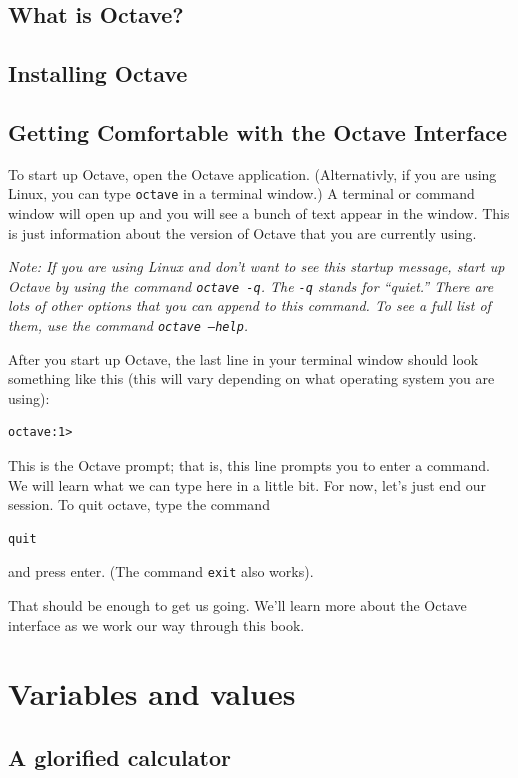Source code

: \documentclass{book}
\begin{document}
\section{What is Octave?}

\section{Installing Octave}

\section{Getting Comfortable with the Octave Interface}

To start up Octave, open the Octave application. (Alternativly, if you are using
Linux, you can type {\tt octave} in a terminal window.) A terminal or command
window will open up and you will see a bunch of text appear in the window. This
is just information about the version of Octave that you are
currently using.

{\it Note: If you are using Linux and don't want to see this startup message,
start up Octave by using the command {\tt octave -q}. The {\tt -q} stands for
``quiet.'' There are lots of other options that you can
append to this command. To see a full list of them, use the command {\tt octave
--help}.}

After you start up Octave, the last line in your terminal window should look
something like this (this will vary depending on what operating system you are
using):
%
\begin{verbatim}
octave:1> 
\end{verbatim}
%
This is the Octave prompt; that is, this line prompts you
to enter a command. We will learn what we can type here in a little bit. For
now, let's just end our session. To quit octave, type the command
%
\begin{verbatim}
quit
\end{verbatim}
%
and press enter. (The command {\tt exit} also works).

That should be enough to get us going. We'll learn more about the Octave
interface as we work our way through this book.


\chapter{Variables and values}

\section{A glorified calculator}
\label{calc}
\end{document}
★ ★ ★
## [What you need to do]
All that is wanted is each line, word for word, from the first line of the data to the one holding "To start up", with the pictures left out.

## [Exercise output]
Source code

: \documentclass{book}
\begin{document}
\section{What is Octave?}

\section{Installing Octave}

\section{Getting Comfortable with the Octave Interface}

To start up Octave, open the Octave application. (Alternativly, if you are using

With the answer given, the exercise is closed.